======== RECORDS FOR PROCESSING
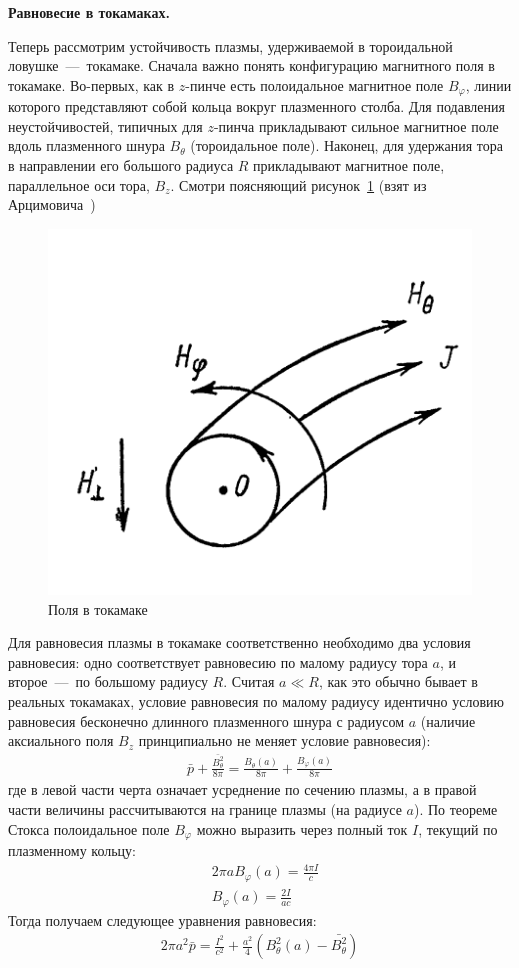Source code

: \documentclass[10pt, a4paper]{article}
\begin{document}
\vspace{5mm}
\textbf{Равновесие в токамаках.}

Теперь рассмотрим устойчивость плазмы, удерживаемой в тороидальной ловушке~---~токамаке. 
Сначала важно понять конфигурацию магнитного поля в токамаке. Во-первых, как в $z$-пинче есть полоидальное магнитное поле $B_\varphi$, линии которого представляют собой кольца вокруг плазменного столба. Для подавления неустойчивостей, типичных для $z$-пинча прикладывают сильное магнитное поле вдоль плазменного шнура $B_\theta$ (тороидальное поле). Наконец, для удержания тора в направлении его большого радиуса $R$ прикладывают магнитное поле, параллельное оси тора, $B_z$. Смотри поясняющий рисунок~\ref{fig.6.tokamak_fields} (взят из Арцимовича~\cite{arzimovich})

\begin{figure}[ht]
	\begin{center}
		\includegraphics[width=0.5\linewidth]{6.tokamak_fields.png}
	\end{center}
    \caption{Поля в токамаке}
    \label{fig.6.tokamak_fields} 
\end{figure}

Для равновесия плазмы в токамаке соответственно необходимо два условия равновесия: одно соответствует равновесию по малому радиусу тора $a$, и второе~---~по большому радиусу $R$. Считая $a\ll R$, как это обычно бывает в реальных токамаках, условие равновесия по малому радиусу идентично условию равновесия бесконечно длинного плазменного шнура с радиусом $a$ (наличие аксиального поля $B_z$ принципиально не меняет условие равновесия):
\begin{align*}
   \bar{p} + \frac{\bar{B_\theta^2}}{8\pi} = \frac{B_\theta(a)}{8\pi} + \frac{B_\varphi(a)}{8\pi}
\end{align*}
где в левой части черта означает усреднение по сечению плазмы, а в правой части величины рассчитываются на границе плазмы (на радиусе $a$). По теореме Стокса полоидальное поле $B_\varphi$ можно выразить через полный ток $I$, текущий по плазменному кольцу:
\begin{align*}
   &2\pi a B_\varphi(a) = \frac{4\pi I}{c} \\
   &B_\varphi(a) = \frac{2I}{ac}
\end{align*}
Тогда получаем следующее уравнения равновесия:
\begin{align*}
   2\pi a^2\bar{p} = \frac{I^2}{c^2} + \frac{a^2}{4}\left( B_\theta^2(a) - \bar{B_\theta^2} \right)
\end{align*}
\end{document}
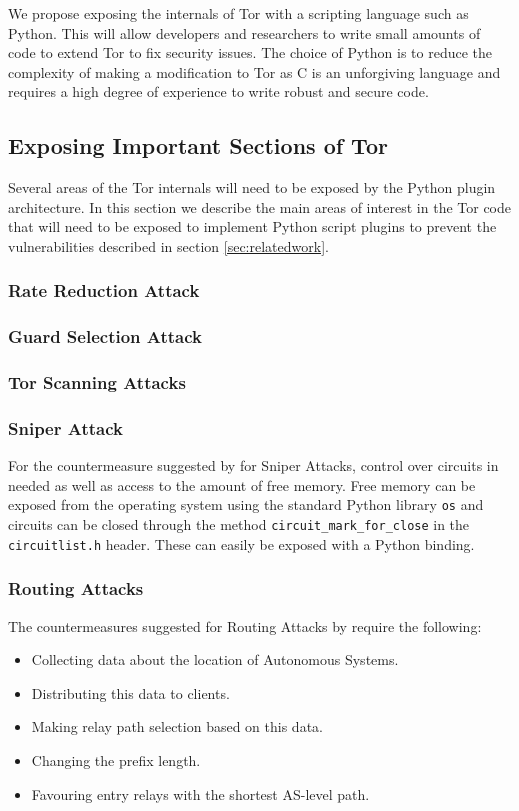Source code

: \documentclass[9pt,technote]{IEEEtran}
\begin{document}
We propose exposing the internals of Tor with a scripting language such as
Python. This will allow developers and researchers to write small amounts of
code to extend Tor to fix security issues. The choice of Python is to reduce the complexity of making a modification to Tor as C is an unforgiving language and requires a high degree of experience to write robust and secure code.

\subsection{Exposing Important Sections of Tor}
Several areas of the Tor internals will need to be exposed by the Python plugin
architecture. In this section we describe the main areas of interest in the Tor
code that will need to be exposed to implement Python script plugins to prevent
the vulnerabilities described in section \ref{sec:relatedwork}.\\

\subsubsection{Rate Reduction Attack}

\subsubsection{Guard Selection Attack}

\subsubsection{Tor Scanning Attacks}

\subsubsection{Sniper Attack}
For the countermeasure suggested by \citeauthor{jansen2014sniper} for Sniper Attacks, control over circuits in needed as well as access to the amount of free memory. Free memory can be exposed from the operating system using the standard Python library \texttt{os} and circuits can
be closed through the method \texttt{circuit\_mark\_for\_close} in the
\texttt{circuitlist.h} header. These can easily be exposed with a Python
binding.\\

\subsubsection{Routing Attacks}
The countermeasures suggested for Routing Attacks by \citeauthor{sun2015raptor} require the following:
\begin{itemize}
\item Collecting data about the location of Autonomous Systems.
\item Distributing this data to clients.
\item Making relay path selection based on this data.
\item Changing the prefix length.
\item Favouring entry relays with the shortest AS-level path.
\end{itemize}
\end{document}
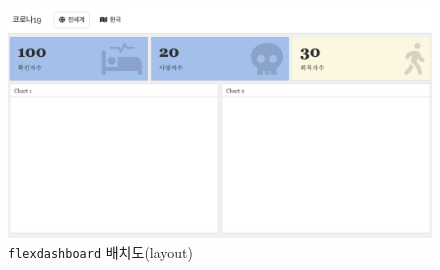 \documentclass[
  letterpaper,
]{book}
\begin{document}
\begin{figure}

{\centering \includegraphics{images/flexdashboard-layout.png}

}

\caption{\texttt{flexdashboard} 배치도(layout)}

\end{figure}
\end{document}
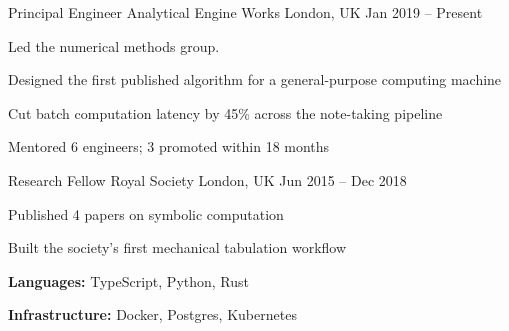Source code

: \documentclass[]{awesome-cv}
\begin{document}
    \vspace{-2mm}
      \vspace{3pt}
      \begin{cventries}
      \cventry
            {Principal Engineer}
            {Analytical Engine Works}
            {London, UK}
            {Jan 2019 – Present}
            {Led the numerical methods group.\endgraf\vspace{4mm}\begin{cvitems}
  \setlength\itemsep{2pt}
  \item {Designed the first published algorithm for a general-purpose computing machine}
  \item {Cut batch computation latency by 45\% across the note-taking pipeline}
  \item {Mentored 6 engineers; 3 promoted within 18 months}
\end{cvitems}}
      \cventry
            {Research Fellow}
            {Royal Society}
            {London, UK}
            {Jun 2015 – Dec 2018}
            {\begin{cvitems}
  \setlength\itemsep{2pt}
  \item {Published 4 papers on symbolic computation}
  \item {Built the society's first mechanical tabulation workflow}
\end{cvitems}}
      \end{cventries}
\vspace{3pt}
\begin{cventries}
\cventry
{}
{\begin{cvitems}
\setlength\itemsep{2pt}
\item {\textbf{Languages:} TypeScript, Python, Rust}
\item {\textbf{Infrastructure:} Docker, Postgres, Kubernetes}
\end{cvitems}}
{}
{}
{}
\end{cventries}
\end{document}
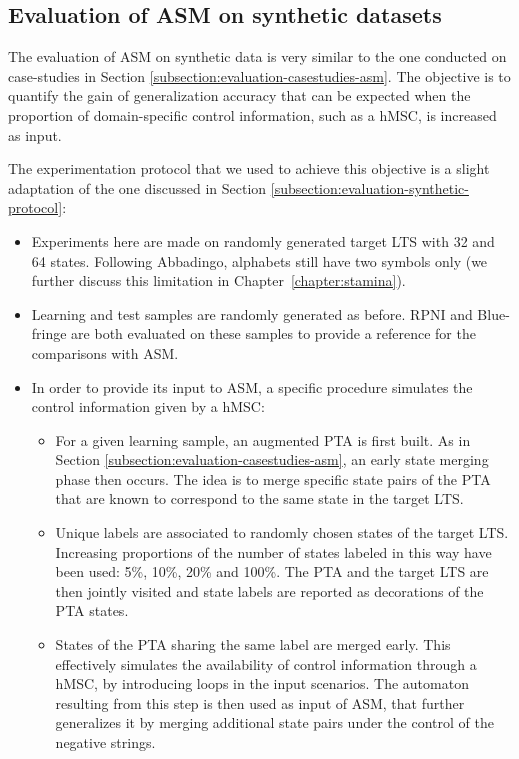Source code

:\subsection{Evaluation of ASM on synthetic datasets\label{subsection:evaluation-synthetic-asm}}

The evaluation of ASM on synthetic data is very similar to the one conducted on case-studies in Section \ref{subsection:evaluation-casestudies-asm}. The objective is to quantify the gain of generalization accuracy that can be expected when the proportion of domain-specific control information, such as a hMSC, is increased as input. 

The experimentation protocol that we used to achieve this objective is a slight adaptation of the one discussed in Section \ref{subsection:evaluation-synthetic-protocol}:
\begin{itemize}
\item Experiments here are made on randomly generated target LTS with 32 and 64 states. Following Abbadingo, alphabets still have two symbols only (we further discuss this limitation in Chapter~\ref{chapter:stamina}).
\item Learning and test samples are randomly generated as before. RPNI and Blue-fringe are both evaluated on these samples to provide a reference for the comparisons with ASM.  
\item In order to provide its input to ASM, a specific procedure simulates the control information given by a hMSC:
\begin{itemize}
\item For a given learning sample, an augmented PTA is first built. As in Section \ref{subsection:evaluation-casestudies-asm}, an early state merging phase then occurs. The idea is to merge specific state pairs of the PTA that are known to correspond to the same state in the target LTS.
\item Unique labels are associated to randomly chosen states of the target LTS. Increasing proportions of the number of states labeled in this way have been used: 5\%, 10\%, 20\% and 100\%. The PTA and the target LTS are then jointly visited and state labels are reported as decorations of the PTA states. 
\item States of the PTA sharing the same label are merged early. This effectively simulates the availability of control information through a hMSC, by introducing loops in the input scenarios. The automaton resulting from this step is then used as input of ASM, that further generalizes it by merging additional state pairs under the control of the negative strings.
\end{itemize}
\end{itemize}
 
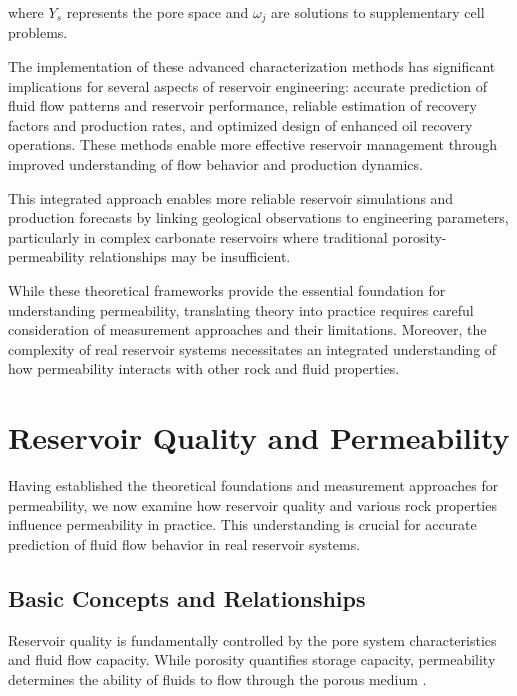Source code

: \documentclass[journal]{IEEEtran}
\begin{document}
where $Y_s$ represents the pore space and $\omega_j$ are solutions to supplementary cell problems.

The implementation of these advanced characterization methods has significant implications for several aspects of reservoir engineering: accurate prediction of fluid flow patterns and reservoir performance, reliable estimation of recovery factors and production rates, and optimized design of enhanced oil recovery operations. These methods enable more effective reservoir management through improved understanding of flow behavior and production dynamics.

This integrated approach enables more reliable reservoir simulations and production forecasts by linking geological observations to engineering parameters, particularly in complex carbonate reservoirs where traditional porosity-permeability relationships may be insufficient.

While these theoretical frameworks provide the essential foundation for understanding permeability, translating theory into practice requires careful consideration of measurement approaches and their limitations. Moreover, the complexity of real reservoir systems necessitates an integrated understanding of how permeability interacts with other rock and fluid properties.

\section{Reservoir Quality and Permeability}

Having established the theoretical foundations and measurement approaches for permeability, we now examine how reservoir quality and various rock properties influence permeability in practice. This understanding is crucial for accurate prediction of fluid flow behavior in real reservoir systems.

\subsection{Basic Concepts and Relationships}
Reservoir quality is fundamentally controlled by the pore system characteristics and fluid flow capacity. While porosity quantifies storage capacity, permeability determines the ability of fluids to flow through the porous medium \parencite{yang_permeabilityporosity_2010}.
\end{document}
================
EXERCISE DESCRIPTION: Please count how many lines of the records include "figure", giving the number and nothing else.

THE ANSWER: 4